I have two dataframes (df1 and df2). df1 has all user IDs, purchase dates, and purchase amounts:
index user date_1 value
0 a 2021-02-05 50.0
1 b 2021-02-20 12.0
2 a 2021-03-06 45.0
3 c 2021-03-05 30.0
4 c 2021-03-15 44.0
... ... ... ...
df2 has user IDs and the date they became a user:
index user date_2
0 a 2021-02-05
1 b 2021-02-20
2 c 2021-03-06
3 d 2021-03-20
... ... ...
Goal: I am looking to add a new column to df2 that sums the value of each user's first month of transactions.
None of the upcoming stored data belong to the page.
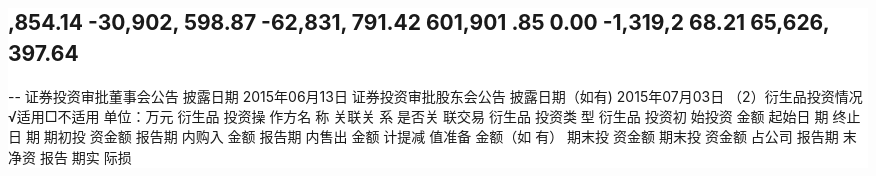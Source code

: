 ,854.14
-30,902,
598.87
-62,831,
791.42
601,901
.85
0.00
-1,319,2
68.21
65,626,
397.64
--
--
证券投资审批董事会公告
披露日期
2015年06月13日
证券投资审批股东会公告
披露日期（如有)
2015年07月03日
（2）衍生品投资情况
√适用□不适用
单位：万元
衍生品
投资操
作方名
称
关联关
系
是否关
联交易
衍生品
投资类
型
衍生品
投资初
始投资
金额
起始日
期
终止日
期
期初投
资金额
报告期
内购入
金额
报告期
内售出
金额
计提减
值准备
金额（如
有）
期末投
资金额
期末投
资金额
占公司
报告期
末净资
报告
期实
际损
I found the following thread:
Pandas group by then count sum...
This keeps everything in a single dataframe, however, and I am getting lost trying to mix the apply, lambda, groupby, and sum functions. I have gotten to the following setup, but it returns incorrect values for the new column:
def f(x, y, t):
return x.apply(lambda y: x.loc[x['date_1'].between(y['date_2'],
y['date_2'] + t,
inclusive=False),'value'].sum(),axis=1)
df2['monthly_volume'] = df1.groupby('user', group_keys=False).
apply(f, df2,
pd.Timedelta(30, unit='D'))
Eventually, as I get more data, I would also look to find the purchase volume of users in their second month, third month, etc. after signing up. Maybe there is a better of going about this to make it repeatable in addition to fixing it. Appreciate the help!